Active projects in Kenya, Zambia and the DRC are already underway, targeting markets where the opportunity is enormous precisely because the competition has stayed away. “The rest of the world has other big companies that compete, but you simply do not see them in Africa,” he adds. “The continent is behind the curve in terms of technology and adoption, and available capital, but it is highly exciting because these types of project have never been done before in many of these regions and that is why Africa is the focus.”
The macro picture supports this urgency. Africa is emerging as a major digital infrastructure frontier, with investment flowing into data centres and cloud regions across the continent, and South Africa leading the way as a regional hub. None of that investment functions without the antenna infrastructure and signal solutions that underpin reliable connectivity. The demand for what Inteto Connect provides is structural, tied to the irreversible digital transformation of the continent’s economies.

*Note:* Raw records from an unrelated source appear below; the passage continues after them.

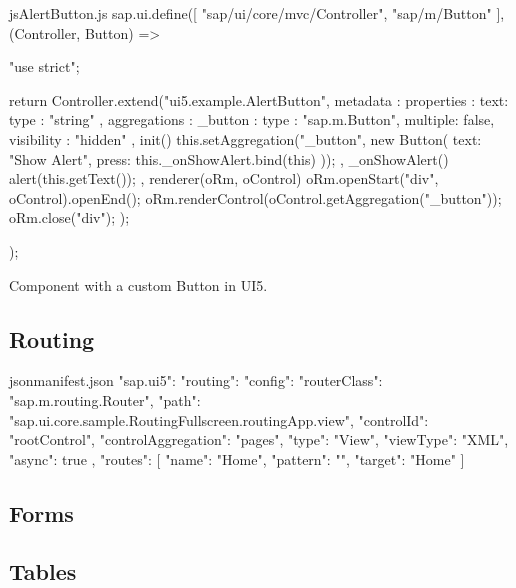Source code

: \begin{listing}[h!]
\begin{myminted}{js}{AlertButton.js}
sap.ui.define([
  "sap/ui/core/mvc/Controller",
  "sap/m/Button"
], (Controller, Button) => {
  "use strict";

  return Controller.extend("ui5.example.AlertButton", {
    metadata : {
      properties : {
        text: 	{type : "string" }
      },
      aggregations : {
        _button : {
          type : "sap.m.Button", 
          multiple: false, 
          visibility : "hidden"
        }
      }
    },
    init() {
      this.setAggregation("_button", new Button({
        text: "Show Alert",
        press: this._onShowAlert.bind(this)
      }));
    },
    _onShowAlert() {
        alert(this.getText());
    },
    renderer(oRm, oControl) {
      oRm.openStart("div", oControl).openEnd();
      oRm.renderControl(oControl.getAggregation("_button"));
      oRm.close("div");
    }
  });
});
\end{myminted}
\caption{Component with a custom Button in UI5.}
\label{fig:evaluation-component-ui5}
\end{listing}

\subsection{Routing}

\begin{myminted}{json}{manifest.json}
{
  "sap.ui5": {
    "routing": {
      "config": {
        "routerClass": "sap.m.routing.Router",
        "path": "sap.ui.core.sample.RoutingFullscreen.routingApp.view",
        "controlId": "rootControl",
        "controlAggregation": "pages",
        "type": "View",
        "viewType": "XML",
        "async": true
      },
      "routes": [
        {
          "name": "Home",
          "pattern": "",
          "target": "Home"
        }
      ]
    }
  }
}
\end{myminted}

\subsection{Forms}

\subsection{Tables}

Through it all, the relationships Inteto has built with the country’s largest telco operators remain the bedrock of the business. Being trusted enough for a 3am call when a network goes down is not something that can be bought. “For us, relationships have been critical,” he says. “If a big telco calls us in the middle of the night with an issue, they know we will solve the problem and that they can rely on us. Of course, there are lengthy vetting processes and approvals, but you don’t get to that point of trust without an underlying relationship. All over the world, we value relationships because when people know they can trust you and trust the product, then discussions around price becomes academic.”
In an industry where generic alternatives are one search away, that trust — earned across nearly two decades of showing up in the hardest places with the best products — is what makes Inteto Connect a different proposition entirely. The signal, in every sense, keeps getting stronger.